======== Source information ========
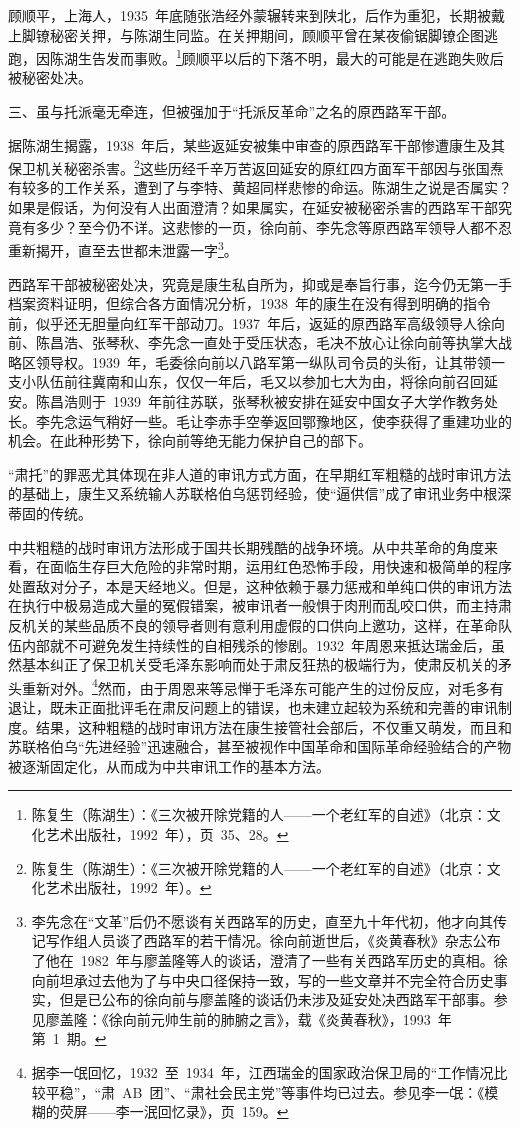 顾顺平，上海人，1935~年底随张浩经外蒙辗转来到陕北，后作为重犯，长期被戴上脚镣秘密关押，与陈湖生同监。在关押期间，顾顺平曾在某夜偷锯脚镣企图逃跑，因陈湖生告发而事败。\footnote{陈复生（陈湖生）：《三次被开除党籍的人——一个老红军的自述》（北京：文化艺术出版社，1992~年），页~35、28。}顾顺平以后的下落不明，最大的可能是在逃跑失败后被秘密处决。

三、虽与托派毫无牵连，但被强加于“托派反革命”之名的原西路军干部。

据陈湖生揭露，1938~年后，某些返延安被集中审查的原西路军干部惨遭康生及其保卫机关秘密杀害。\footnote{陈复生（陈湖生）：《三次被开除党籍的人——一个老红军的自述》（北京：文化艺术出版社，1992~年）。}这些历经千辛万苦返回延安的原红四方面军干部因与张国焘有较多的工作关系，遭到了与李特、黄超同样悲惨的命运。陈湖生之说是否属实？如果是假话，为何没有人出面澄清？如果属实，在延安被秘密杀害的西路军干部究竟有多少？至今仍不详。这悲惨的一页，徐向前、李先念等原西路军领导人都不忍重新揭开，直至去世都未泄露一字\footnote{李先念在“文革”后仍不愿谈有关西路军的历史，直至九十年代初，他才向其传记写作组人员谈了西路军的若干情况。徐向前逝世后，《炎黄春秋》杂志公布了他在~1982~年与廖盖隆等人的谈话，澄清了一些有关西路军历史的真相。徐向前坦承过去他为了与中央口径保持一致，写的一些文章并不完全符合历史事实，但是已公布的徐向前与廖盖隆的谈话仍未涉及延安处决西路军干部事。参见廖盖隆：《徐向前元帅生前的肺腑之言》，载《炎黄春秋》，1993~年第~1~期。}。

西路军干部被秘密处决，究竟是康生私自所为，抑或是奉旨行事，迄今仍无第一手档案资料证明，但综合各方面情况分析，1938~年的康生在没有得到明确的指令前，似乎还无胆量向红军干部动刀。1937~年后，返延的原西路军高级领导人徐向前、陈昌浩、张琴秋、李先念一直处于受压状态，毛决不放心让徐向前等执掌大战略区领导权。1939~年，毛委徐向前以八路军第一纵队司令员的头衔，让其带领一支小队伍前往冀南和山东，仅仅一年后，毛又以参加七大为由，将徐向前召回延安。陈昌浩则于~1939~年前往苏联，张琴秋被安排在延安中国女子大学作教务处长。李先念运气稍好一些。毛让李赤手空拳返回鄂豫地区，使李获得了重建功业的机会。在此种形势下，徐向前等绝无能力保护自己的部下。

“肃托”的罪恶尤其体现在非人道的审讯方式方面，在早期红军粗糙的战时审讯方法的基础上，康生又系统输人苏联格伯乌惩罚经验，使“逼供信”成了审讯业务中根深蒂固的传统。

中共粗糙的战时审讯方法形成于国共长期残酷的战争环境。从中共革命的角度来看，在面临生存巨大危险的非常时期，运用红色恐怖手段，用快速和极简单的程序处置敌对分子，本是天经地义。但是，这种依赖于暴力惩戒和单纯口供的审讯方法在执行中极易造成大量的冤假错案，被审讯者一般惧于肉刑而乱咬口供，而主持肃反机关的某些品质不良的领导者则有意利用虚假的口供向上邀功，这样，在革命队伍内部就不可避免发生持续性的自相残杀的惨剧。1932~年周恩来抵达瑞金后，虽然基本纠正了保卫机关受毛泽东影响而处于肃反狂热的极端行为，使肃反机关的矛头重新对外。\footnote{据李一氓回忆，1932~至~1934~年，江西瑞金的国家政治保卫局的“工作情况比较平稳”，“肃~AB~团”、“肃社会民主党”等事件均已过去。参见李一氓：《模糊的荧屏——李一泯回忆录》，页~159。}然而，由于周恩来等忌惮于毛泽东可能产生的过份反应，对毛多有退让，既未正面批评毛在肃反问题上的错误，也未建立起较为系统和完善的审讯制度。结果，这种粗糙的战时审讯方法在康生接管社会部后，不仅重又萌发，而且和苏联格伯乌“先进经验”迅速融合，甚至被视作中国革命和国际革命经验结合的产物被逐渐固定化，从而成为中共审讯工作的基本方法。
========
▶ **Instructions for the task**: Word for word, quote the full listing, omitting every picture.

▶ **Output of the exercise**:
 顾顺平，上海人，1935~年底随张浩经外蒙辗转来到陕北，后作为重犯，长期被戴上脚镣秘密关押，与陈湖生同监。在关押期间，顾顺平曾在某夜偷锯脚镣企图逃跑，因陈湖生告发而事败。\footnote{陈复生（陈湖生）：《三次被开除党籍的人——一个老红军的自述》（北京：文化艺术出版社，1992~年），页~35、28。}顾顺平以后的下落不明，最大的可能是在逃跑失败后被秘密处决。

三、虽与托派毫无牵连，但被强加于“托派反革命”之名的原西路军干部。

据陈湖生揭露，1938~年后，某些返延安被集中审查的原西路军干部惨遭康生及其保卫机关秘密杀害。\footnote{陈复生（陈湖生）：《三次被开除党籍的人——一个老红军的自述》（北京：文化艺术出版社，1992~年）。}这些历经千辛万苦返回延安的原红四方面军干部因与张国焘有较多的工作关系，遭到了与李特、黄超同样悲惨的命运。陈湖生之说是否属实？如果是假话，为何没有人出面澄清？如果属实，在延安被秘密杀害的西路军干部究竟有多少？至今仍不详。这悲惨的一页，徐向前、李先念等原西路军领导人都不忍重新揭开，直至去世都未泄露一字\footnote{李先念在“文革”后仍不愿谈有关西路军的历史，直至九十年代初，他才向其传记写作组人员谈了西路军的若干情况。徐向前逝世后，《炎黄春秋》杂志公布了他在~1982~年与廖盖隆等人的谈话，澄清了一些有关西路军历史的真相。徐向前坦承过去他为了与中央口径保持一致，写的一些文章并不完全符合历史事实，但是已公布的徐向前与廖盖隆的谈话仍未涉及延安处决西路军干部事。参见廖盖隆：《徐向前元帅生前的肺腑之言》，载《炎黄春秋》，1993~年第~1~期。}。

西路军干部被秘密处决，究竟是康生私自所为，抑或是奉旨行事，迄今仍无第一手档案资料证明，但综合各方面情况分析，1938~年的康生在没有得到明确的指令前，似乎还无胆量向红军干部动刀。1937~年后，返延的原西路军高级领导人徐向前、陈昌浩、张琴秋、李先念一直处于受压状态，毛决不放心让徐向前等执掌大战略区领导权。1939~年，毛委徐向前以八路军第一纵队司令员的头衔，让其带领一支小队伍前往冀南和山东，仅仅一年后，毛又以参加七大为由，将徐向前召回延安。陈昌浩则于~1939~年前往苏联，张琴秋被安排在延安中国女子大学作教务处长。李先念运气稍好一些。毛让李赤手空拳返回鄂豫地区，使李获得了重建功业的机会。在此种形势下，徐向前等绝无能力保护自己的部下。

“肃托”的罪恶尤其体现在非人道的审讯方式方面，在早期红军粗糙的战时审讯方法的基础上，康生又系统输人苏联格伯乌惩罚经验，使“逼供信”成了审讯业务中根深蒂固的传统。

中共粗糙的战时审讯方法形成于国共长期残酷的战争环境。从中共革命的角度来看，在面临生存巨大危险的非常时期，运用红色恐怖手段，用快速和极简单的程序处置敌对分子，本是天经地义。但是，这种依赖于暴力惩戒和单纯口供的审讯方法在执行中极易造成大量的冤假错案，被审讯者一般惧于肉刑而乱咬口供，而主持肃反机关的某些品质不良的领导者则有意利用虚假的口供向上邀功，这样，在革命队伍内部就不可避免发生持续性的自相残杀的惨剧。1932~年周恩来抵达瑞金后，虽然基本纠正了保卫机关受毛泽东影响而处于肃反狂热的极端行为，使肃反机关的矛头重新对外。\footnote{据李一氓回忆，1932~至~1934~年，江西瑞金的国家政治保卫局的“工作情况比较平稳”，“肃~AB~团”、“肃社会民主党”等事件均已过去。参见李一氓：《模糊的荧屏——李一泯回忆录》，页~159。}然而，由于周恩来等忌惮于毛泽东可能产生的过份反应，对毛多有退让，既未正面批评毛在肃反问题上的错误，也未建立起较为系统和完善的审讯制度。结果，这种粗糙的战时审讯方法在康生接管社会部后，不仅重又萌发，而且和苏联格伯乌“先进经验”迅速融合，甚至被视作中国革命和国际革命经验结合的产物被逐渐固定化，从而成为中共审讯工作的基本方法。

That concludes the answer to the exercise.